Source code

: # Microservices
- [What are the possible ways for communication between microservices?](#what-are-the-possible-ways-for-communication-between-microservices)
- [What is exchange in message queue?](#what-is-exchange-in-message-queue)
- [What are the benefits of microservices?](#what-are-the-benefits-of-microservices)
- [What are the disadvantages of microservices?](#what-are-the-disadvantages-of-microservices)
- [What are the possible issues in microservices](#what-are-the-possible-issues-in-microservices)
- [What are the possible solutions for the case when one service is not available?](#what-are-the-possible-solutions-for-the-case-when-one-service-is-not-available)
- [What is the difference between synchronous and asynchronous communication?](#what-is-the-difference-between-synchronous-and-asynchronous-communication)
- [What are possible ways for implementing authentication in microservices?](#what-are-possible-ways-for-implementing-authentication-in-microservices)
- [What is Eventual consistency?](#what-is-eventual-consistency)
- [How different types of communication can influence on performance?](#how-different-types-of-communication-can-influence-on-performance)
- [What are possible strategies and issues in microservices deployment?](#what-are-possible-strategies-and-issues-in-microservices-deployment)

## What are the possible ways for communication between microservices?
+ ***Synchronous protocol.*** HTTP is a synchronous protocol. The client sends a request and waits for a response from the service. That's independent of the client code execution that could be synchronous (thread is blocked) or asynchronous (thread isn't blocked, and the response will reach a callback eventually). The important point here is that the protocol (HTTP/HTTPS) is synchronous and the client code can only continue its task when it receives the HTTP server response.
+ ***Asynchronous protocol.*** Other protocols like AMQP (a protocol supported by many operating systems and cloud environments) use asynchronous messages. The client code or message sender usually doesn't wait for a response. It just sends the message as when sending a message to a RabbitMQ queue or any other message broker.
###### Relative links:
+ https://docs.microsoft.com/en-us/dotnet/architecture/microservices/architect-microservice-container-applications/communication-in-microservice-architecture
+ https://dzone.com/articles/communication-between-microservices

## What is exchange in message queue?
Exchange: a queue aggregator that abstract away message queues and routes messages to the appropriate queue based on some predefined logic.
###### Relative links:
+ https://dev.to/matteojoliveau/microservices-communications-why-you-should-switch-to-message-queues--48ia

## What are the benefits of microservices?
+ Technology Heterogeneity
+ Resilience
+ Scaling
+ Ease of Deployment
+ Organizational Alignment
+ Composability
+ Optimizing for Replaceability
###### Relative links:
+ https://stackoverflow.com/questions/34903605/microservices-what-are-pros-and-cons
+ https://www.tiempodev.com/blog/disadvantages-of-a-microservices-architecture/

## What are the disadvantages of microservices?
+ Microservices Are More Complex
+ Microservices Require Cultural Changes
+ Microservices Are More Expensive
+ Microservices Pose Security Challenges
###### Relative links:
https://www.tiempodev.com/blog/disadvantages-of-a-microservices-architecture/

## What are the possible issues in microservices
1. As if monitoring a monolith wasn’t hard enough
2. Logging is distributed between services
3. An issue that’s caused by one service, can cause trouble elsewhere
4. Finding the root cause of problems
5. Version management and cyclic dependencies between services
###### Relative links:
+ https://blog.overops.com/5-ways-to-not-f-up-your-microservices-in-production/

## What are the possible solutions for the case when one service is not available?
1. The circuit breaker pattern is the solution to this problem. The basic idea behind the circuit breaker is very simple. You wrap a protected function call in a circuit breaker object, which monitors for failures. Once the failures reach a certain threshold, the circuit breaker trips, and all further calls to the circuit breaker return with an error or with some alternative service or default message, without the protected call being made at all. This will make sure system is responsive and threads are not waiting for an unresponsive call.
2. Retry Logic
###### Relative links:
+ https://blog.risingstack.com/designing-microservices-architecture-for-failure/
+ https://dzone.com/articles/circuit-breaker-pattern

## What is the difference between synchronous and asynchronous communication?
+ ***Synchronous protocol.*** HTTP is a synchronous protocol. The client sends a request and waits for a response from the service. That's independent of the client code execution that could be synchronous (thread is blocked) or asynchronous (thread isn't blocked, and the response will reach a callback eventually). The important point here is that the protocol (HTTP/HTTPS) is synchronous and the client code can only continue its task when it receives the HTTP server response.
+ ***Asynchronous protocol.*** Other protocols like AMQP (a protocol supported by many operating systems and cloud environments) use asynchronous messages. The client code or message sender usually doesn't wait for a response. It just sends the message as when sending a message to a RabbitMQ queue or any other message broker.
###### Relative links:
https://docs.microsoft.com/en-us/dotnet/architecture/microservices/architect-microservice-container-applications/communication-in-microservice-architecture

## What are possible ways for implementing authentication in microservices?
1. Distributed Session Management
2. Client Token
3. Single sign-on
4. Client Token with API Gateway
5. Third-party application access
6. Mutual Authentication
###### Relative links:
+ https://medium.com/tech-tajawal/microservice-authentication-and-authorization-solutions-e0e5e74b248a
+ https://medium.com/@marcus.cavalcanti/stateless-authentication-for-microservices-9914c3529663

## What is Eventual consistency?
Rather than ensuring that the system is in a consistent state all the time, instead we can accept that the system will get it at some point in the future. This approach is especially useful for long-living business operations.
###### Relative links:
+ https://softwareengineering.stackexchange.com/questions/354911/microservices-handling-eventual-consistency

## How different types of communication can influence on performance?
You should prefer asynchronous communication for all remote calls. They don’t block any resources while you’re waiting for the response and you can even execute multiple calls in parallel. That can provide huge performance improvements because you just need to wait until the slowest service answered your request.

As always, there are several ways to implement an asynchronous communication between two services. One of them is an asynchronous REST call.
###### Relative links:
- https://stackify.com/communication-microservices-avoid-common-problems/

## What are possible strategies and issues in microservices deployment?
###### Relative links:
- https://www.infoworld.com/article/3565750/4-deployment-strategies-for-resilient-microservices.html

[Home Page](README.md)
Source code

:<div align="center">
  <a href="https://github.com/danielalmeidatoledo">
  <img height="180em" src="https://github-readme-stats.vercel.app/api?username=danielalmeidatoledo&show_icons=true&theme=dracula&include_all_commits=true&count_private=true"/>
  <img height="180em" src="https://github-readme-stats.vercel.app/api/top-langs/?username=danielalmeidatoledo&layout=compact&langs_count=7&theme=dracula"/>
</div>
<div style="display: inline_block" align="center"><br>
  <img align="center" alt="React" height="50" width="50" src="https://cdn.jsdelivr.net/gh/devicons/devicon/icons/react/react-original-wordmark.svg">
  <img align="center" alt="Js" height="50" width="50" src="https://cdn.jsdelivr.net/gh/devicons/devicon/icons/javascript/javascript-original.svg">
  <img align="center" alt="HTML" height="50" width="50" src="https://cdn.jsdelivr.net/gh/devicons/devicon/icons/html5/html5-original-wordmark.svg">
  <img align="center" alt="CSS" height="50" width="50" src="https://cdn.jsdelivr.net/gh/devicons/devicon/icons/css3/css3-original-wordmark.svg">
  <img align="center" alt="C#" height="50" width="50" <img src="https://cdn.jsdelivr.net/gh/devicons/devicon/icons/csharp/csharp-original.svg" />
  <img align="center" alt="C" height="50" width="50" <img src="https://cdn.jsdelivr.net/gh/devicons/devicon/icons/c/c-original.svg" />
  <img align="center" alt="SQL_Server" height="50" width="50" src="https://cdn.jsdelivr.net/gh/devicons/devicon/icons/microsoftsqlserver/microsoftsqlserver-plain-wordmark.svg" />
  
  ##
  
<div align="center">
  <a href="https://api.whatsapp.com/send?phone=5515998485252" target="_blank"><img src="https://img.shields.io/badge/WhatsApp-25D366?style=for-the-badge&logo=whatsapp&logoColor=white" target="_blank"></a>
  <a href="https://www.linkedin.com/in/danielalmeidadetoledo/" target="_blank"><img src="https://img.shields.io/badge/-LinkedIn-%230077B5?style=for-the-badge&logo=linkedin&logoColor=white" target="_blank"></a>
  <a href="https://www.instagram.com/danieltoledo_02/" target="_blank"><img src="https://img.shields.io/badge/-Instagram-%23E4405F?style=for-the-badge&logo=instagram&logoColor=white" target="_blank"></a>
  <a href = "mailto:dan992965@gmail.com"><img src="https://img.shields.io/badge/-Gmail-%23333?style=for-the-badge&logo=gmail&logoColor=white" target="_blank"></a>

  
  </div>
○ ○ ○
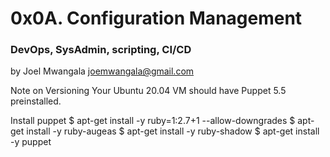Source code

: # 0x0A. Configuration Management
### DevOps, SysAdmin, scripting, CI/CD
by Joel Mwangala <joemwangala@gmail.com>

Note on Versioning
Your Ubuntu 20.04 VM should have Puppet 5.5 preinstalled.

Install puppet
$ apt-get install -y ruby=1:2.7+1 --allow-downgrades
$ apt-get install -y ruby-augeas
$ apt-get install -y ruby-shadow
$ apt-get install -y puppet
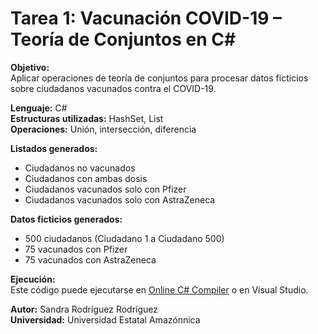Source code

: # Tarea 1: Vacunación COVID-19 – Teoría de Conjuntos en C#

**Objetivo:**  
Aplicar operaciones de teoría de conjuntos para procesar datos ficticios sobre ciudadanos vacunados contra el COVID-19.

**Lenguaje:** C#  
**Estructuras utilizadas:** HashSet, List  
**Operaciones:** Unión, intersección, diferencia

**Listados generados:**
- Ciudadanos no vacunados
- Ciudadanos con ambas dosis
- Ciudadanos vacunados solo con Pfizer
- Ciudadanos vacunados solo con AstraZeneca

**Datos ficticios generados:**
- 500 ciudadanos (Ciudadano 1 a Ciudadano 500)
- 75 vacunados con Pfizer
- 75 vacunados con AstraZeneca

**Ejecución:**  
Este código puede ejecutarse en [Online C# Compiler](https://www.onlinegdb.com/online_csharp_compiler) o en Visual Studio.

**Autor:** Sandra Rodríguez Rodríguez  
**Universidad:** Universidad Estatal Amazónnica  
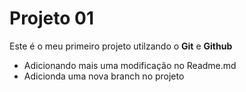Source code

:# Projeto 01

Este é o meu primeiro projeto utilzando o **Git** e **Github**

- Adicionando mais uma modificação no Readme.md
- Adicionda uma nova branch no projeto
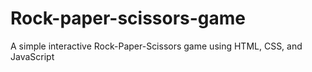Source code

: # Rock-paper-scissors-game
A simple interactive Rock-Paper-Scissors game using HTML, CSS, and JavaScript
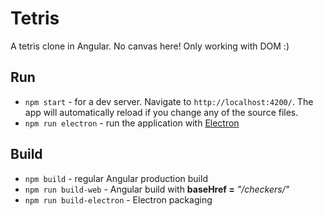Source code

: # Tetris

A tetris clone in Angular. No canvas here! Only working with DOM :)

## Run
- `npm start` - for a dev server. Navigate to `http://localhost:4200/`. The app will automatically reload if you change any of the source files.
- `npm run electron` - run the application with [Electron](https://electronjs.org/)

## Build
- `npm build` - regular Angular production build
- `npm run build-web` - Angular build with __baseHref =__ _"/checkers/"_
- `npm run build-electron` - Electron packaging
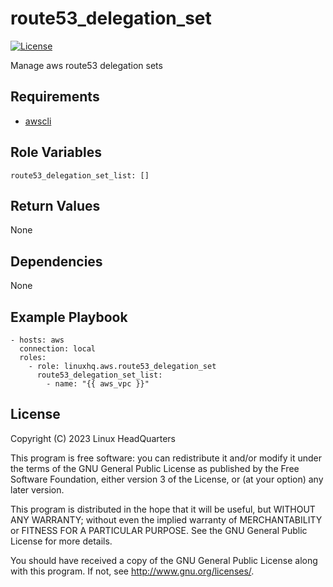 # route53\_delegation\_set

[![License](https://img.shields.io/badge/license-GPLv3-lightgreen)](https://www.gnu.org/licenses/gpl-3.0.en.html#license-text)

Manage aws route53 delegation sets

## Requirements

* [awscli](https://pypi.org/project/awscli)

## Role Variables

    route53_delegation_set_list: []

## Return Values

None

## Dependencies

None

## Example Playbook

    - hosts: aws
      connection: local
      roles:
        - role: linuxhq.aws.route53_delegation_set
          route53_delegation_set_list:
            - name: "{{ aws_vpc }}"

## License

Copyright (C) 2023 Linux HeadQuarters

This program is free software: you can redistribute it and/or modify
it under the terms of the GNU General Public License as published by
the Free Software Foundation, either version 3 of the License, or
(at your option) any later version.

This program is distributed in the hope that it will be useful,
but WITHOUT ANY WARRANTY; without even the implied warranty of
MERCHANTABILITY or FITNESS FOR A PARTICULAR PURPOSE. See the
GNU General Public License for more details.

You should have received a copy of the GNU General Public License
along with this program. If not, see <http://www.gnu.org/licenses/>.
○ ○ ○
ACTION ITEM: Show every line of the listing that includes the word "Este".

SOLUTION BELOW:
Este código puede ejecutarse en [Online C# Compiler](https://www.onlinegdb.com/online_csharp_compiler) o en Visual Studio.
Este é o meu primeiro projeto utilzando o **Git** e **Github**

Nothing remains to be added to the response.